◆ TASK TO CARRY OUT:
What is needed is a word-for-word transcription of every record below.

◆ DATA TO PROCESS:
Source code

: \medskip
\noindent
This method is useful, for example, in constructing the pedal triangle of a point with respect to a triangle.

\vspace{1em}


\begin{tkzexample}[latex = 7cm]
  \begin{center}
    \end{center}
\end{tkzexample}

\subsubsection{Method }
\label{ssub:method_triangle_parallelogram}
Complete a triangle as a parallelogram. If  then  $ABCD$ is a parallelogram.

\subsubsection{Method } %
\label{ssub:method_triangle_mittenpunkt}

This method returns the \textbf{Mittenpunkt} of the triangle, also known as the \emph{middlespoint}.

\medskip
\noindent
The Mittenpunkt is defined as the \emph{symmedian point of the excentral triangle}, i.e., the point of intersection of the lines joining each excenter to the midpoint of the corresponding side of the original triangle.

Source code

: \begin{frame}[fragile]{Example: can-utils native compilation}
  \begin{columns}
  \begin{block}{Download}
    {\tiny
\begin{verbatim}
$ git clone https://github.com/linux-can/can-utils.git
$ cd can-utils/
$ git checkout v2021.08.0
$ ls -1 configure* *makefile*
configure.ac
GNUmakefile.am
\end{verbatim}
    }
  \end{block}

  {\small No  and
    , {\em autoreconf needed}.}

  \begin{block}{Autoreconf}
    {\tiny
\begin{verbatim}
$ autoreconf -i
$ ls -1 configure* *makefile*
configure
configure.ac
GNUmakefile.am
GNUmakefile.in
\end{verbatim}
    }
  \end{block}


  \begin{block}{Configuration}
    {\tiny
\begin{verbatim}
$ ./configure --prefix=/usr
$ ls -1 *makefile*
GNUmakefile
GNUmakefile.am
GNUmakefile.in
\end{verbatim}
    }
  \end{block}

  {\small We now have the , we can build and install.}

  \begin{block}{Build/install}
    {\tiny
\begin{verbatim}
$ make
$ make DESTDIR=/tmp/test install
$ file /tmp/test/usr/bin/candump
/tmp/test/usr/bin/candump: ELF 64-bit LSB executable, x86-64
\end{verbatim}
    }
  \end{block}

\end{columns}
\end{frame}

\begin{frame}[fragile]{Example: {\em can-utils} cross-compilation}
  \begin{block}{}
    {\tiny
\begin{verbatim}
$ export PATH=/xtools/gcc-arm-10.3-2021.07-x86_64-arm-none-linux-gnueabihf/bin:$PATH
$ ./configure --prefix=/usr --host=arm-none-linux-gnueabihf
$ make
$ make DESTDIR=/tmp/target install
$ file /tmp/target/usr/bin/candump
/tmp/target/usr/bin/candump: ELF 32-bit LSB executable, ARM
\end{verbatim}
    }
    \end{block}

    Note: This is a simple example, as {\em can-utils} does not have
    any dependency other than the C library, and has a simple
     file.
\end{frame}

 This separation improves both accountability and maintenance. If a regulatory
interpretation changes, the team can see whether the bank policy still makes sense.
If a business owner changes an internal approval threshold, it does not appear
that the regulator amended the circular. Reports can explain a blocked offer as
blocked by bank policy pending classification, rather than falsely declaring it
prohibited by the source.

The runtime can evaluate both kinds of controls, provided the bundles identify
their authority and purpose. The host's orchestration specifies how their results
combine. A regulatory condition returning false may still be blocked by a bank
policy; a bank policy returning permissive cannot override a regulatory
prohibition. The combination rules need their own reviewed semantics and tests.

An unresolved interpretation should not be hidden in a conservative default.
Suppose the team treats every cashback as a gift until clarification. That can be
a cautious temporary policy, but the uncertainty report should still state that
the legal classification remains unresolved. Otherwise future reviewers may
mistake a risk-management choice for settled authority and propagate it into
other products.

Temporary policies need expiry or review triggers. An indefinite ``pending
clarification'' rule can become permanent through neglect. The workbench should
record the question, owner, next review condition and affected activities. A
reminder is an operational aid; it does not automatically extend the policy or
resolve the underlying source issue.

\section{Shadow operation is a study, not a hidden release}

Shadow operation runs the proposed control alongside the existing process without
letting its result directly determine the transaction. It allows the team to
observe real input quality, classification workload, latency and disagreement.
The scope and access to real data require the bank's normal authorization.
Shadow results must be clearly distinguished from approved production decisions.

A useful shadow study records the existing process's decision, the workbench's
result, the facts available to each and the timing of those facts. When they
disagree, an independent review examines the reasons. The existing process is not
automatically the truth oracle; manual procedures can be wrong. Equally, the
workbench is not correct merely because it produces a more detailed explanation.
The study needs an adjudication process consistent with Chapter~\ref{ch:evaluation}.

◆ SOLUTION TO THIS EXERCISE:
Source code

: \medskip
\noindent
This method is useful, for example, in constructing the pedal triangle of a point with respect to a triangle.

\vspace{1em}


\begin{tkzexample}[latex = 7cm]
  \begin{center}
    \end{center}
\end{tkzexample}

\subsubsection{Method }
\label{ssub:method_triangle_parallelogram}
Complete a triangle as a parallelogram. If  then  $ABCD$ is a parallelogram.

\subsubsection{Method } %
\label{ssub:method_triangle_mittenpunkt}

This method returns the \textbf{Mittenpunkt} of the triangle, also known as the \emph{middlespoint}.

\medskip
\noindent
The Mittenpunkt is defined as the \emph{symmedian point of the excentral triangle}, i.e., the point of intersection of the lines joining each excenter to the midpoint of the corresponding side of the original triangle.

Source code

: \begin{frame}[fragile]{Example: can-utils native compilation}
  \begin{columns}
  \begin{block}{Download}
    {\tiny
\begin{verbatim}
$ git clone https://github.com/linux-can/can-utils.git
$ cd can-utils/
$ git checkout v2021.08.0
$ ls -1 configure* *makefile*
configure.ac
GNUmakefile.am
\end{verbatim}
    }
  \end{block}

  {\small No  and
    , {\em autoreconf needed}.}

  \begin{block}{Autoreconf}
    {\tiny
\begin{verbatim}
$ autoreconf -i
$ ls -1 configure* *makefile*
configure
configure.ac
GNUmakefile.am
GNUmakefile.in
\end{verbatim}
    }
  \end{block}


  \begin{block}{Configuration}
    {\tiny
\begin{verbatim}
$ ./configure --prefix=/usr
$ ls -1 *makefile*
GNUmakefile
GNUmakefile.am
GNUmakefile.in
\end{verbatim}
    }
  \end{block}

  {\small We now have the , we can build and install.}

  \begin{block}{Build/install}
    {\tiny
\begin{verbatim}
$ make
$ make DESTDIR=/tmp/test install
$ file /tmp/test/usr/bin/candump
/tmp/test/usr/bin/candump: ELF 64-bit LSB executable, x86-64
\end{verbatim}
    }
  \end{block}

\end{columns}
\end{frame}

\begin{frame}[fragile]{Example: {\em can-utils} cross-compilation}
  \begin{block}{}
    {\tiny
\begin{verbatim}
$ export PATH=/xtools/gcc-arm-10.3-2021.07-x86_64-arm-none-linux-gnueabihf/bin:$PATH
$ ./configure --prefix=/usr --host=arm-none-linux-gnueabihf
$ make
$ make DESTDIR=/tmp/target install
$ file /tmp/target/usr/bin/candump
/tmp/target/usr/bin/candump: ELF 32-bit LSB executable, ARM
\end{verbatim}
    }
    \end{block}

    Note: This is a simple example, as {\em can-utils} does not have
    any dependency other than the C library, and has a simple
     file.
\end{frame}

 This separation improves both accountability and maintenance. If a regulatory
interpretation changes, the team can see whether the bank policy still makes sense.
If a business owner changes an internal approval threshold, it does not appear
that the regulator amended the circular. Reports can explain a blocked offer as
blocked by bank policy pending classification, rather than falsely declaring it
prohibited by the source.

The runtime can evaluate both kinds of controls, provided the bundles identify
their authority and purpose. The host's orchestration specifies how their results
combine. A regulatory condition returning false may still be blocked by a bank
policy; a bank policy returning permissive cannot override a regulatory
prohibition. The combination rules need their own reviewed semantics and tests.

An unresolved interpretation should not be hidden in a conservative default.
Suppose the team treats every cashback as a gift until clarification. That can be
a cautious temporary policy, but the uncertainty report should still state that
the legal classification remains unresolved. Otherwise future reviewers may
mistake a risk-management choice for settled authority and propagate it into
other products.

Temporary policies need expiry or review triggers. An indefinite ``pending
clarification'' rule can become permanent through neglect. The workbench should
record the question, owner, next review condition and affected activities. A
reminder is an operational aid; it does not automatically extend the policy or
resolve the underlying source issue.

\section{Shadow operation is a study, not a hidden release}

Shadow operation runs the proposed control alongside the existing process without
letting its result directly determine the transaction. It allows the team to
observe real input quality, classification workload, latency and disagreement.
The scope and access to real data require the bank's normal authorization.
Shadow results must be clearly distinguished from approved production decisions.

A useful shadow study records the existing process's decision, the workbench's
result, the facts available to each and the timing of those facts. When they
disagree, an independent review examines the reasons. The existing process is not
automatically the truth oracle; manual procedures can be wrong. Equally, the
workbench is not correct merely because it produces a more detailed explanation.
The study needs an adjudication process consistent with Chapter~\ref{ch:evaluation}.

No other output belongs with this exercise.